Cisco’s implementation of path damping uses fixed penalties of 1000 for withdrawals and 500 for attribute changes. By default, the suppress-limit is 2000 and will thus be triggered by three withdrawals or five attribute changes in a short time. The penalty decays with a half-life of 15 minutes; the reuse-limit is 750 and there’s a max-suppress-time of 60 minutes by default. So three withdrawals within a few minutes will create a penalty of nearly 3000, which needs to halve twice to reach the reuse-limit, so the prefix will be damped for about half an hour.

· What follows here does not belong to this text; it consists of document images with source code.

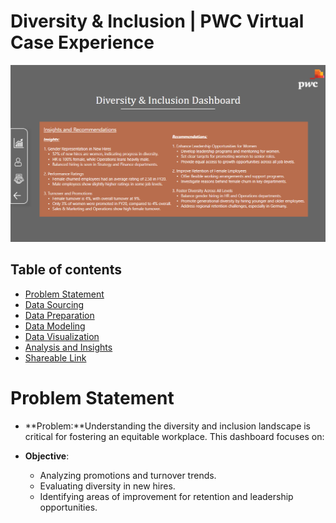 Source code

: # Diversity & Inclusion | PWC Virtual Case Experience

![Cover](https://github.com/Baher1997/PWC_Power_bi_-Virtual_-Internship/blob/main/Diversity-Inclusion%20Dashboard/Home.png)


## Table of contents
- [Problem Statement]()
- [Data Sourcing]()
- [Data Preparation]()
- [Data Modeling]()
- [Data Visualization]()
- [Analysis and Insights]()
- [Shareable Link]()

# Problem Statement

- **Problem:**Understanding the diversity and inclusion landscape is critical for fostering an equitable workplace. This dashboard focuses on:
  
- **Objective**:
    - Analyzing promotions and turnover trends.
    - Evaluating diversity in new hires.
    - Identifying areas of improvement for retention and leadership opportunities.
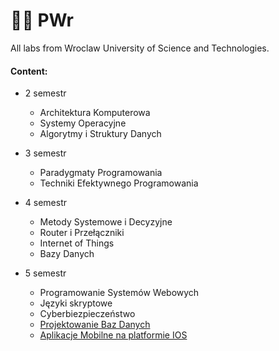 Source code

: # 👨‍🎓 PWr
All labs from Wroclaw University of Science and Technologies.

#### Content:
 - 2 semestr
    - Architektura Komputerowa
    - Systemy Operacyjne
    - Algorytmy i Struktury Danych

 - 3 semestr
    - Paradygmaty Programowania
    - Techniki Efektywnego Programowania
    
 - 4 semestr
    - Metody Systemowe i Decyzyjne
    - Router i Przełączniki
    - Internet of Things
    - Bazy Danych

 - 5 semestr
    - Programowanie Systemów Webowych
    - Języki skryptowe
    - Cyberbiezpieczeństwo
    - [Projektowanie Baz Danych](https://github.com/zaxoavoki/next-e-com)
    - [Aplikacje Mobilne na platformie IOS](https://github.com/zaxoavoki/react-native-dating-app)
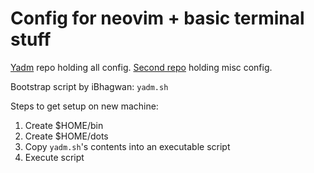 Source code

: # Config for neovim + basic terminal stuff
[Yadm](https://yadm.io/docs/overview) repo holding all config. 
[Second repo](https://github.com/hqkhan/yadm-config) holding misc config.

Bootstrap script by iBhagwan: `yadm.sh`

Steps to get setup on new machine:

1. Create $HOME/bin
2. Create $HOME/dots
3. Copy `yadm.sh`'s contents into an executable script
4. Execute script
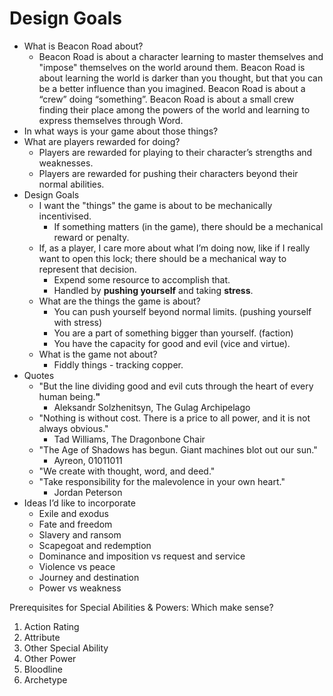 # Design Goals

* What is Beacon Road about?
  * Beacon Road is about a character learning to master themselves and "impose" themselves on the world around them. Beacon Road is about learning the world is darker than you thought, but that you can be a better influence than you imagined. Beacon Road is about a “crew” doing “something”. Beacon Road is about a small crew finding their place among the powers of the world and learning to express themselves through Word.
* In what ways is your game about those things?
* What are players rewarded for doing?
  * Players are rewarded for playing to their character’s strengths and weaknesses.
  * Players are rewarded for pushing their characters beyond their normal abilities.
* Design Goals
  * I want the "things" the game is about to be mechanically incentivised.
    * If something matters (in the game), there should be a mechanical reward or penalty.
  * If, as a player, I care more about what I’m doing now, like if I really want to open this lock; there should be a mechanical way to represent that decision.
    * Expend some resource to accomplish that.
    * Handled by **pushing yourself** and taking **stress**.
  * What are the things the game is about?
    * You can push yourself beyond normal limits. (pushing yourself with stress)
    * You are a part of something bigger than yourself. (faction)
    * You have the capacity for good and evil (vice and virtue).
  * What is the game not about?
    * Fiddly things - tracking copper.
* Quotes
  * "But the line dividing good and evil cuts through the heart of every human being.**"**
    * Aleksandr Solzhenitsyn, The Gulag Archipelago
  * "Nothing is without cost. There is a price to all power, and it is not always obvious."
    * Tad Williams, The Dragonbone Chair
  * "The Age of Shadows has begun. Giant machines blot out our sun."
    * Ayreon, 01011011
  * "We create with thought, word, and deed."
  * "Take responsibility for the malevolence in your own heart."
    * Jordan Peterson
* Ideas I’d like to incorporate
  * Exile and exodus
  * Fate and freedom
  * Slavery and ransom
  * Scapegoat and redemption
  * Dominance and imposition vs request and service
  * Violence vs peace
  * Journey and destination
  * Power vs weakness

Prerequisites for Special Abilities & Powers:
Which make sense?

1. Action Rating
2. Attribute
3. Other Special Ability
4. Other Power
5. Bloodline
6. Archetype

When different networks use different flap damping settings—and the RFC doesn’t specify default values—there is the possibility that the flap damping in one network triggers further flap damping in another network. This, combined with path hunting, may lead to unnecessary and possibly excessive periods of unreachability. To avoid this, in 2001, RIPE published a document with suggested flap damping parameters. If all networks use these coordinated parameters, which take the prefix length into account, they’ll all damp in the same way and unintended side effects are avoided. A few years later, the recommendation changed to disabling flap damping “because it created more harm than good”. Currently, RIPE document 580 recommends that network operators, if they want to use flap damping, simply set the suppress threshold to at least 6000.

BGP implementations are much less prone to generating continuous flaps these days, and despite the growth in the BGP table, modern router CPUs can keep up with BGP update rates. Also, as observed by RIPE, there is the potential for harmful effects. And a router performing flap damping actually has to spend more CPU cycles processing flaps in order to protect routers further upstream. So flap damping is no longer in wide use these days.

Warning: However, some networks still perform flap damping. Resetting a BGP session a couple of times within a short timeframe can easily suppress the prefixes involved for half an hour or longer in a network that uses flap damping. As such, it’s still prudent to avoid hard resets of BGP sessions and especially multiple hard resets within a short time. Changes that generate updates with modified attribute values are also best kept to a minimum.